■ **What the task requires**: In how many lines of the entries below does "Time" appear? Give only the number.

Start of Records for this task

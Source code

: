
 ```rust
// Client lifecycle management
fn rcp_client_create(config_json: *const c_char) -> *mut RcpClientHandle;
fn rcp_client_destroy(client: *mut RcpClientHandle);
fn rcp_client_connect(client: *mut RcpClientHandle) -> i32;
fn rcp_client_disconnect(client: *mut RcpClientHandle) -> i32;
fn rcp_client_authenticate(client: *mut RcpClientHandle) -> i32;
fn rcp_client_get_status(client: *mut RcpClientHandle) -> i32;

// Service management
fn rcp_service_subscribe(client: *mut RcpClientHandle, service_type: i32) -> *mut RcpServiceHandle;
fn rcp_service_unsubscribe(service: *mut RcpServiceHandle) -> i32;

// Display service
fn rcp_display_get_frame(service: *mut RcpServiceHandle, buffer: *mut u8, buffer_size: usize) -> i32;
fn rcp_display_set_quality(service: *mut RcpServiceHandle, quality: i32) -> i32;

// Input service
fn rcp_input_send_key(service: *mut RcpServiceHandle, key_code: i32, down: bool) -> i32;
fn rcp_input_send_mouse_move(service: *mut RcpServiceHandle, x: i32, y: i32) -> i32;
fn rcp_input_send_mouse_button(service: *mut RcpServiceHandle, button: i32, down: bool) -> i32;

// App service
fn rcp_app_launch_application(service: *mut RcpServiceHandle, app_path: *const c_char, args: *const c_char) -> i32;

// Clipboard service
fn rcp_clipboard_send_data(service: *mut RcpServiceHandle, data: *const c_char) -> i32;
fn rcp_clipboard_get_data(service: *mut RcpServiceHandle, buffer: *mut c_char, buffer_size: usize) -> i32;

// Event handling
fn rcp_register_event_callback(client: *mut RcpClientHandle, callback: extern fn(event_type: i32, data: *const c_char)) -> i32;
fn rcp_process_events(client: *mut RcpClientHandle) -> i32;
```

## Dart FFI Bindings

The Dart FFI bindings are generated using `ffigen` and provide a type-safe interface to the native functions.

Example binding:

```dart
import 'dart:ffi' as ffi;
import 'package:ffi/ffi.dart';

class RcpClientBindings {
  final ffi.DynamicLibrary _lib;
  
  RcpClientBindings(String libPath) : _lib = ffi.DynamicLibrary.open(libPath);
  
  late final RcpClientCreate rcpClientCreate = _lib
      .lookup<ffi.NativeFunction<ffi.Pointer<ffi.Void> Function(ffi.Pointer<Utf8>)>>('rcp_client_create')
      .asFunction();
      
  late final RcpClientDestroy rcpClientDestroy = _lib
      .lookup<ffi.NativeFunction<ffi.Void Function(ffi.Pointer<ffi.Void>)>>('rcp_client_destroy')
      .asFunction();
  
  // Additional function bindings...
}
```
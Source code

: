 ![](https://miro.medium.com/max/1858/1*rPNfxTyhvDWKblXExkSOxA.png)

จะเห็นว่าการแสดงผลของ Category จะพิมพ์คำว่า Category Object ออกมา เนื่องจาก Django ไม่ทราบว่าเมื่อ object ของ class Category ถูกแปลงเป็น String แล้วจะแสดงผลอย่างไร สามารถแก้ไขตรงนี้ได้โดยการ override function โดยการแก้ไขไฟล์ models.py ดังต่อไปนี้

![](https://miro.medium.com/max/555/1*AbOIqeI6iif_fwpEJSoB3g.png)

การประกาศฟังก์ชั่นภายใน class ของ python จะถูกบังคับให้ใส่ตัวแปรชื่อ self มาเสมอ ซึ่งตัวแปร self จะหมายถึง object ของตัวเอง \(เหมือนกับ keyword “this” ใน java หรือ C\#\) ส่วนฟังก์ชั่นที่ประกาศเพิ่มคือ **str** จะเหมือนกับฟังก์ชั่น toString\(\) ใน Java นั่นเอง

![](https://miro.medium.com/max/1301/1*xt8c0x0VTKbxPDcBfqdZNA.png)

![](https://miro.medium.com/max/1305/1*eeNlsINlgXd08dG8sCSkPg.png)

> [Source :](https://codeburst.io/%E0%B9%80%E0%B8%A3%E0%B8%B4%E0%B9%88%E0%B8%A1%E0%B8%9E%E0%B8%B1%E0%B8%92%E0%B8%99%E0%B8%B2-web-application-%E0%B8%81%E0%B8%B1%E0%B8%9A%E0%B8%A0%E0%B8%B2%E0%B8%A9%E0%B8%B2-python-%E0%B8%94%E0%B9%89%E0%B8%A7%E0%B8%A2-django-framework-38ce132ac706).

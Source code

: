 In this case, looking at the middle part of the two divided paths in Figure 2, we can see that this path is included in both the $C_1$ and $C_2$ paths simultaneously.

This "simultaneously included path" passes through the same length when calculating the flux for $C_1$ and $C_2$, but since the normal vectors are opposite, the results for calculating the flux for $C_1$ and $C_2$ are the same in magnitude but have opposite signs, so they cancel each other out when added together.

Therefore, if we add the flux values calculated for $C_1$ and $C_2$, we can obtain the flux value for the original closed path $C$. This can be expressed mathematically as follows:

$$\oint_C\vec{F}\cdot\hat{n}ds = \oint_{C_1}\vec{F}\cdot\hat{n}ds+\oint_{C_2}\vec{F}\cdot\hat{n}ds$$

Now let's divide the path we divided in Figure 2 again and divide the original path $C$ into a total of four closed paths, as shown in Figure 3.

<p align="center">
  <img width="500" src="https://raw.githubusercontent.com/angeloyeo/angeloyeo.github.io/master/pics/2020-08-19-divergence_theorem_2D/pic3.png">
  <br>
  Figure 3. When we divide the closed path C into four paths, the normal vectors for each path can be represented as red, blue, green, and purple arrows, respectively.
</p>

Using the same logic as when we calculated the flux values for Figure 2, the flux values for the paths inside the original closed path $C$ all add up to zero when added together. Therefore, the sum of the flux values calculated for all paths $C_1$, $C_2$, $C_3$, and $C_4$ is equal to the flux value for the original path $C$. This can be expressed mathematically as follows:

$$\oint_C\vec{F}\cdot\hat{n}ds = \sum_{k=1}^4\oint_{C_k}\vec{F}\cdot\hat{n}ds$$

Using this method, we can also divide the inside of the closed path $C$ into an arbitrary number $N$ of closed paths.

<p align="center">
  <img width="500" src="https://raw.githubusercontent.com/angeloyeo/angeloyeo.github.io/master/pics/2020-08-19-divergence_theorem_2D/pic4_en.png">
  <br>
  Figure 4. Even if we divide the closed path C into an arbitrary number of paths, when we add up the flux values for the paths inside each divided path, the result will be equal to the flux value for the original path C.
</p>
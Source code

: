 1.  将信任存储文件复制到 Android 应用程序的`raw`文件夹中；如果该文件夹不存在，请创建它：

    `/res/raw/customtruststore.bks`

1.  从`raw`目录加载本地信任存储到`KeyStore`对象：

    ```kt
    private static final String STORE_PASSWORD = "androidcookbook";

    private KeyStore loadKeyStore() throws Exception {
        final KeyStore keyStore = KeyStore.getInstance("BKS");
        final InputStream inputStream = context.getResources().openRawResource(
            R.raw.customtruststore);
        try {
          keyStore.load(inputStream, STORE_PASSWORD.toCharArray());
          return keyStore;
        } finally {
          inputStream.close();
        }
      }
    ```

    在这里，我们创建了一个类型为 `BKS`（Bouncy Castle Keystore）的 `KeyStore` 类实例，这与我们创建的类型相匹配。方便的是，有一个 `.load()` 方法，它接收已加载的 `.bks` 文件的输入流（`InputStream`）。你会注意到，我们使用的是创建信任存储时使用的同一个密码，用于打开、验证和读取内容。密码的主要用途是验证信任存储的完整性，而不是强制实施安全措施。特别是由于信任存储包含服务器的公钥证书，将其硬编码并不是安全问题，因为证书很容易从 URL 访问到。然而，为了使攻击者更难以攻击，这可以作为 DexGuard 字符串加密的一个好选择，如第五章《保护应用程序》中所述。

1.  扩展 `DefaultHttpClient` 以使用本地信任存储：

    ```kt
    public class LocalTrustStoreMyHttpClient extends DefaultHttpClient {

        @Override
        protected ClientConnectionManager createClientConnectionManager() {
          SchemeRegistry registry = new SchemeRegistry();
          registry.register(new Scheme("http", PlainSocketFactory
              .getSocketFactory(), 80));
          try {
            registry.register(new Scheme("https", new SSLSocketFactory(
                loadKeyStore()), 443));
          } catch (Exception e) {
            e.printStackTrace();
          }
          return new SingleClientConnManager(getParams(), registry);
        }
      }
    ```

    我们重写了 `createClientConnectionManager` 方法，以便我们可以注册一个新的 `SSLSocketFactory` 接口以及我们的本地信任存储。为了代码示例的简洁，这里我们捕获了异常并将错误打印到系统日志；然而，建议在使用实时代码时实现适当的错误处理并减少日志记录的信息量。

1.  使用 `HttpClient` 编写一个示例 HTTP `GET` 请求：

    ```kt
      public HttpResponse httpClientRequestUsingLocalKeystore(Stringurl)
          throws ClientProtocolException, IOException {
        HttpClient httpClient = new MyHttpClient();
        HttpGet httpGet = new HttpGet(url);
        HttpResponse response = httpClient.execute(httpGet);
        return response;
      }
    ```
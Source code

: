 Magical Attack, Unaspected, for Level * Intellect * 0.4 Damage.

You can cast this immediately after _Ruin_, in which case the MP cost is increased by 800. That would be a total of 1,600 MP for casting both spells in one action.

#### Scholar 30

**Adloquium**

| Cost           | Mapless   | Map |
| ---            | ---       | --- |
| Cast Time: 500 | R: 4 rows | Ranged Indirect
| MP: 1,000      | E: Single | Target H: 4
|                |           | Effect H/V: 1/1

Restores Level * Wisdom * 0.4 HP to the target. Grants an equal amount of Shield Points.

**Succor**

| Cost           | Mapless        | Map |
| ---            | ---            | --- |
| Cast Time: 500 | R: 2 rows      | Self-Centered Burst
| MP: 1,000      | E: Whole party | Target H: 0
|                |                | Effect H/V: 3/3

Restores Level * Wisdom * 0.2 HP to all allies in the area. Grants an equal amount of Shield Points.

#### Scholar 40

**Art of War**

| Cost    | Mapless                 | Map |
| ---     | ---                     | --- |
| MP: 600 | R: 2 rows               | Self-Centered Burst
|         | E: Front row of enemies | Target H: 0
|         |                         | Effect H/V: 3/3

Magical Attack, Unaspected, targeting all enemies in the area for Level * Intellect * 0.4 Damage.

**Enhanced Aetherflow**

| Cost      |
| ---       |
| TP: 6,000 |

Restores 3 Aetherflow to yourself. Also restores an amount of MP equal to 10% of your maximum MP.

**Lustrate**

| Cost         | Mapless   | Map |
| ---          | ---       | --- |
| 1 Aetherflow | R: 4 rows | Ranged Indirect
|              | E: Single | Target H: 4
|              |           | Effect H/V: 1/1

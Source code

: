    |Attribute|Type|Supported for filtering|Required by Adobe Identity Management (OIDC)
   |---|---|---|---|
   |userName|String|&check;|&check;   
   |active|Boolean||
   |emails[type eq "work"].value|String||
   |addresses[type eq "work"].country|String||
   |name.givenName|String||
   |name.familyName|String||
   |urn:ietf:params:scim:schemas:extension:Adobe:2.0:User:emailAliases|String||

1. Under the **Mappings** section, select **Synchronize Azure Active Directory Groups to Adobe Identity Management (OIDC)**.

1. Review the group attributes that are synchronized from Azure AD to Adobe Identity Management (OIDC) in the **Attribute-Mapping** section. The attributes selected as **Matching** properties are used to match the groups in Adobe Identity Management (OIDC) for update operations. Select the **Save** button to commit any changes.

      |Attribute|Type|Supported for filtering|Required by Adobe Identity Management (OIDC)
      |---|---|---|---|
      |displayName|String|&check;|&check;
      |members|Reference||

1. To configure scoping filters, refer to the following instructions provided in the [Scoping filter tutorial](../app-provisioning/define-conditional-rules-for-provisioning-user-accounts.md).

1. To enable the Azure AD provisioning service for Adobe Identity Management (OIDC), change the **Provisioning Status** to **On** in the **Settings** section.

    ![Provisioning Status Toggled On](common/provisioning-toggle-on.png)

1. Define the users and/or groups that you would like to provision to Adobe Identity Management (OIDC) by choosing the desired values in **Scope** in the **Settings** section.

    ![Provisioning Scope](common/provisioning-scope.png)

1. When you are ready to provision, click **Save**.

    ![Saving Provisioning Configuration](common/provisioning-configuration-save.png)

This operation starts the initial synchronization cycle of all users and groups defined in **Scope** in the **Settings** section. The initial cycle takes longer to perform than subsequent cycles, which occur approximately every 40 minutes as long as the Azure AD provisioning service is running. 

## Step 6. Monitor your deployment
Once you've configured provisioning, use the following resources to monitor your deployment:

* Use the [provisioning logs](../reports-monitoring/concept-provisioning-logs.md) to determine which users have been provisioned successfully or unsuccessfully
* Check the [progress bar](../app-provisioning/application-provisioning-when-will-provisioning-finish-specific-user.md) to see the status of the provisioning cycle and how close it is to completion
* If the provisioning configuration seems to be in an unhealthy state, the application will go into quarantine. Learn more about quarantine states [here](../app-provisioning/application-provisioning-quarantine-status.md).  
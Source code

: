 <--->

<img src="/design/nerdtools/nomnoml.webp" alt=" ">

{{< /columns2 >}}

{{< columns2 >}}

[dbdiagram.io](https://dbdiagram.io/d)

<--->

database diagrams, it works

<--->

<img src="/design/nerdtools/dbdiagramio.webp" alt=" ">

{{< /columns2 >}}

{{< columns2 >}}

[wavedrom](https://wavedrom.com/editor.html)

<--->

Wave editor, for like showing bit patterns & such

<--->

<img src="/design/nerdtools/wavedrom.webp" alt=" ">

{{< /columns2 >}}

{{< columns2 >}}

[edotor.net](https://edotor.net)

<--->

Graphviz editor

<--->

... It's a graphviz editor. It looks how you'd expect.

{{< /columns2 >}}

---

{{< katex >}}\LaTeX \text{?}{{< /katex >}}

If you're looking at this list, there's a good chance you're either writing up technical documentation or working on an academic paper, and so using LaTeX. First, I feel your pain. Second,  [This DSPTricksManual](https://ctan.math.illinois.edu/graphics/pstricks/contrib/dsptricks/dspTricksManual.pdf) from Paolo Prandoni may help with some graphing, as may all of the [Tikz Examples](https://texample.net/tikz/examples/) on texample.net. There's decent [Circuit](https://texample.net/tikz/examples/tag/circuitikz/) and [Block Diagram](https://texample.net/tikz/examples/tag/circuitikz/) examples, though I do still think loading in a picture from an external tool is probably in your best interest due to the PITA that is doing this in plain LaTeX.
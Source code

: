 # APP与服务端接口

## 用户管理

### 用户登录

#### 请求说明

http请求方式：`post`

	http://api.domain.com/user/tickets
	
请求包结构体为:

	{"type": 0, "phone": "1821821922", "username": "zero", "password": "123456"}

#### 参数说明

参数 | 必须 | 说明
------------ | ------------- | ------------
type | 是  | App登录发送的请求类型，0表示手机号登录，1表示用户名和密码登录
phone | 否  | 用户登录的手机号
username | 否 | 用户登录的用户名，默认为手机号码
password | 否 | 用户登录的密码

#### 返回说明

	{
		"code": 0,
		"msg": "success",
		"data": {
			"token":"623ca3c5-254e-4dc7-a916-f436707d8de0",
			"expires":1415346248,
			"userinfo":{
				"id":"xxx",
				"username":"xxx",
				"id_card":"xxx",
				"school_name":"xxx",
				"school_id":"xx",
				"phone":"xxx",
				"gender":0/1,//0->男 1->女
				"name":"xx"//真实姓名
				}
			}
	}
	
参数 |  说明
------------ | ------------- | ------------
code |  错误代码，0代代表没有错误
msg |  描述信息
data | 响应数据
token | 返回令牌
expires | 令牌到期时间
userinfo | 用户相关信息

End of Records for this task

■ **Worked solution**: 2